Mancosu capitan esempio. Dopo l’esaltante vittoria Lecce già in campo

Marco Mancosu (foto P. Pinto)
Ottica Salomi

LECCE (di M.Cassone) – Il tempo nel calcio corre in fretta ed anche la più bella delle vittorie deve essere archiviata in modo veloce e dunque i giallorossi ritornano in campo per spostare il mirino dalla Reggiana, battuta per 7 a 1, al Chievo Verona al quale bisogna far visita venerdì prossimo, 27 novembre alle 21:00 per la nona giornata di campionato.

Eugenio Corini come un martello pneumatico ma con la precisione dello scalpellino modella la sua creatura; dopo la vittoria con il Pescara per 3 a 1, il Lecce ha vinto a Chiavari per 5 a 1 e si è ripetuto con la Reggiana per 7 a 1, tre vittorie consecutive ed una classifica che inizia a sorridere. Ogni partita diventa un esame di maturità e adesso tocca al Chievo Verona. Importante ragionare gara dopo gara con umiltà, sacrificio e lavoro ma se il buongiorno si vede dal mattino possiamo dire che la squadra del mister di Bagnolo Mella è destinata a vincere.

Una manovra di gioco che viaggia su verticalizzazioni e ripartenze veloci con una precisione di esecuzione impressionante da parte degli uomini che impostano l’azione.

In 8 giornate sono 4 le vittorie, 3 i pareggi, ed una sconfitta, 20 gol fatti e 9 subiti, miglior attacco del torneo secondo posto a due punti della vetta.

Numeri importanti che sollevano in cima alla classifica dei cannonieri Massimo Coda con 7 centri.

Massimo Coda (foto P.Pinto)

L’hispanico giallorosso ha siglato una tripletta di pregevole fattura con la Reggiana ed ha addentato il pallone portandolo a casa; quel pallone telecomandato da Mancosu che lo ha toccato in tutte le azioni da gol, dettando i tempi del gioco e comandando tra le linee. Il capitano è esempio di dedizione e sacrifico ed ha stretto i denti scendendo in campo con un tutore alla mano per la frattura.

A timbrare il tabellino è arrivato anche il gol di Tachtsidis che ha coronato così le sue ottime prestazioni; e nel pomeriggio in cui il presidente Sticchi Damiani lo ha omaggiato per le 100 presenze in giallorosso anche Falco ha messo alle spalle del portiere uno uno dei suoi palloni, dopo aver ubriacato gli avversari. Infine la classe operaia va in paradiso, ed ecco i due gran gol di Majer che al volo di destro gonfia la rete e di Calderoni che mette l’ultimo punto esclamativo su una vittoria macchiata soltanto da un gol che poteva essere evitato poiché Rozzio era troppo solo in area.
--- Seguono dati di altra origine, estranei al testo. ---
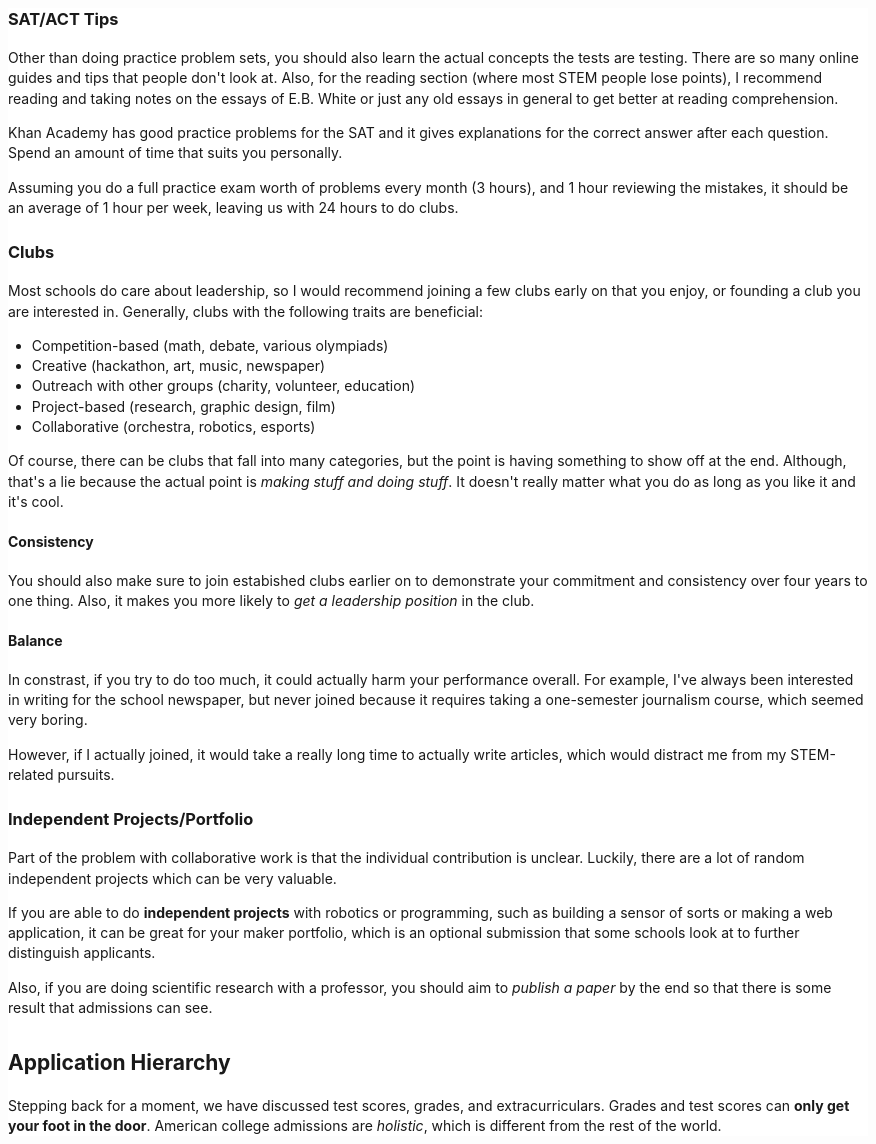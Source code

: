 ### SAT/ACT Tips
Other than doing practice problem sets, you should also learn the actual concepts the tests are testing. There are so many online guides and tips that people don't look at. Also, for the reading section (where most STEM people lose points), I recommend reading and taking notes on the essays of E.B. White or just any old essays in general to get better at reading comprehension. 

Khan Academy has good practice problems for the SAT and it gives explanations for the correct answer after each question. Spend an amount of time that suits you personally. 

Assuming you do a full practice exam worth of problems every month (3 hours), and 1 hour reviewing the mistakes, it should be an average of 1 hour per week, leaving us with 24 hours to do clubs. 

### Clubs
Most schools do care about leadership, so I would recommend joining a few clubs early on that you enjoy, or founding a club you are interested in. Generally, clubs with the following traits are beneficial:

- Competition-based (math, debate, various olympiads)
- Creative (hackathon, art, music, newspaper)
- Outreach with other groups (charity, volunteer, education)
- Project-based (research, graphic design, film)
- Collaborative (orchestra, robotics, esports)

Of course, there can be clubs that fall into many categories, but the point is having something to show off at the end. Although, that's a lie because the actual point is *making stuff and doing stuff*. It doesn't really matter what you do as long as you like it and it's cool.

#### Consistency
You should also make sure to join estabished clubs earlier on to demonstrate your commitment and consistency over four years to one thing. Also, it makes you more likely to *get a leadership position* in the club. 

#### Balance
In constrast, if you try to do too much, it could actually harm your performance overall. For example, I've always been interested in writing for the school newspaper, but never joined because it requires taking a one-semester journalism course, which seemed very boring. 

However, if I actually joined, it would take a really long time to actually write articles, which would distract me from my STEM-related pursuits. 

### Independent Projects/Portfolio
Part of the problem with collaborative work is that the individual contribution is unclear. Luckily, there are a lot of random independent projects which can be very valuable. 

If you are able to do **independent projects** with robotics or programming, such as building a sensor of sorts or making a web application, it can be great for your maker portfolio, which is an optional submission that some schools look at to further distinguish applicants. 

Also, if you are doing scientific research with a professor, you should aim to *publish a paper* by the end so that there is some result that admissions can see. 

## Application Hierarchy
Stepping back for a moment, we have discussed test scores, grades, and extracurriculars. Grades and test scores can **only get your foot in the door**. American college admissions are *holistic*, which is different from the rest of the world. 
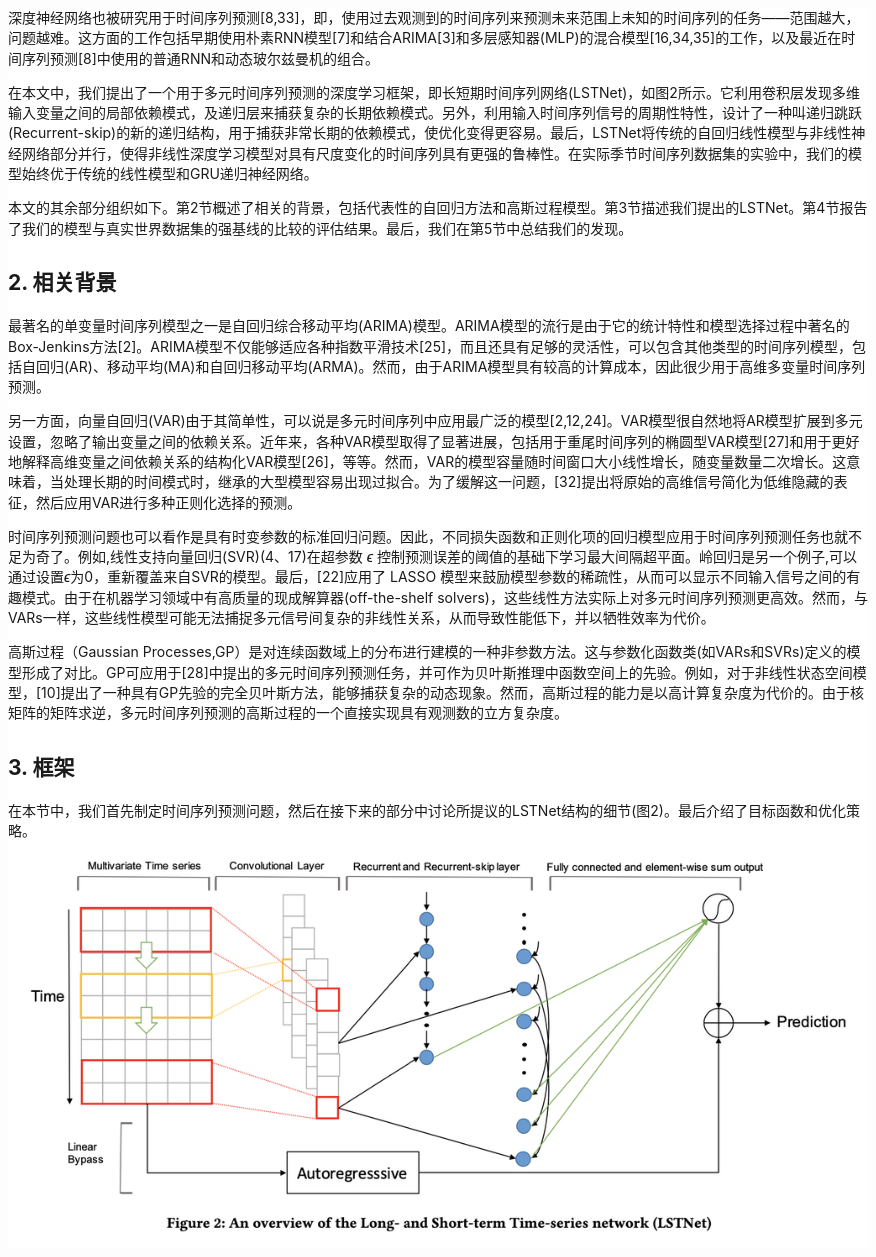 深度神经网络也被研究用于时间序列预测[8,33]，即，使用过去观测到的时间序列来预测未来范围上未知的时间序列的任务——范围越大，问题越难。这方面的工作包括早期使用朴素RNN模型[7]和结合ARIMA[3]和多层感知器(MLP)的混合模型[16,34,35]的工作，以及最近在时间序列预测[8]中使用的普通RNN和动态玻尔兹曼机的组合。

在本文中，我们提出了一个用于多元时间序列预测的深度学习框架，即长短期时间序列网络(LSTNet)，如图2所示。它利用卷积层发现多维输入变量之间的局部依赖模式，及递归层来捕获复杂的长期依赖模式。另外，利用输入时间序列信号的周期性特性，设计了一种叫递归跳跃(Recurrent-skip)的新的递归结构，用于捕获非常长期的依赖模式，使优化变得更容易。最后，LSTNet将传统的自回归线性模型与非线性神经网络部分并行，使得非线性深度学习模型对具有尺度变化的时间序列具有更强的鲁棒性。在实际季节时间序列数据集的实验中，我们的模型始终优于传统的线性模型和GRU递归神经网络。

本文的其余部分组织如下。第2节概述了相关的背景，包括代表性的自回归方法和高斯过程模型。第3节描述我们提出的LSTNet。第4节报告了我们的模型与真实世界数据集的强基线的比较的评估结果。最后，我们在第5节中总结我们的发现。

## 2. 相关背景

最著名的单变量时间序列模型之一是自回归综合移动平均(ARIMA)模型。ARIMA模型的流行是由于它的统计特性和模型选择过程中著名的Box-Jenkins方法[2]。ARIMA模型不仅能够适应各种指数平滑技术[25]，而且还具有足够的灵活性，可以包含其他类型的时间序列模型，包括自回归(AR)、移动平均(MA)和自回归移动平均(ARMA)。然而，由于ARIMA模型具有较高的计算成本，因此很少用于高维多变量时间序列预测。

另一方面，向量自回归(VAR)由于其简单性，可以说是多元时间序列中应用最广泛的模型[2,12,24]。VAR模型很自然地将AR模型扩展到多元设置，忽略了输出变量之间的依赖关系。近年来，各种VAR模型取得了显著进展，包括用于重尾时间序列的椭圆型VAR模型[27]和用于更好地解释高维变量之间依赖关系的结构化VAR模型[26]，等等。然而，VAR的模型容量随时间窗口大小线性增长，随变量数量二次增长。这意味着，当处理长期的时间模式时，继承的大型模型容易出现过拟合。为了缓解这一问题，[32]提出将原始的高维信号简化为低维隐藏的表征，然后应用VAR进行多种正则化选择的预测。

时间序列预测问题也可以看作是具有时变参数的标准回归问题。因此，不同损失函数和正则化项的回归模型应用于时间序列预测任务也就不足为奇了。例如,线性支持向量回归(SVR)(4、17)在超参数 $\epsilon$ 控制预测误差的阈值的基础下学习最大间隔超平面。岭回归是另一个例子,可以通过设置$\epsilon$为0，重新覆盖来自SVR的模型。最后，[22]应用了 LASSO 模型来鼓励模型参数的稀疏性，从而可以显示不同输入信号之间的有趣模式。由于在机器学习领域中有高质量的现成解算器(off-the-shelf solvers)，这些线性方法实际上对多元时间序列预测更高效。然而，与VARs一样，这些线性模型可能无法捕捉多元信号间复杂的非线性关系，从而导致性能低下，并以牺牲效率为代价。

高斯过程（Gaussian Processes,GP）是对连续函数域上的分布进行建模的一种非参数方法。这与参数化函数类(如VARs和SVRs)定义的模型形成了对比。GP可应用于[28]中提出的多元时间序列预测任务，并可作为贝叶斯推理中函数空间上的先验。例如，对于非线性状态空间模型，[10]提出了一种具有GP先验的完全贝叶斯方法，能够捕获复杂的动态现象。然而，高斯过程的能力是以高计算复杂度为代价的。由于核矩阵的矩阵求逆，多元时间序列预测的高斯过程的一个直接实现具有观测数的立方复杂度。

## 3. 框架

在本节中，我们首先制定时间序列预测问题，然后在接下来的部分中讨论所提议的LSTNet结构的细节(图2)。最后介绍了目标函数和优化策略。

![图2](/assets/images/深度学习/用深度神经网络建模长短期时间模式/fig2.png)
Sulla fase difensiva c’è da lavorare per migliorare: sarà importante il recupero di Dermaku. Da valutare Meccariello che ha sentito un dolore ed ha lasciato il posto a Zuta così come Gabriel che stava per essere sostituito da Vigorito per un dolore alla caviglia ma poi è rimasto tra i pali.

Sarà una settimana di lavoro corta che inizia domenica mattina, giovedì si partirà per Verona dove venerdì si giocherà partendo da zero per dimostrare ancora una volta di essere sulla buona strada per diventare branco famelico alla ricerca della vittoria.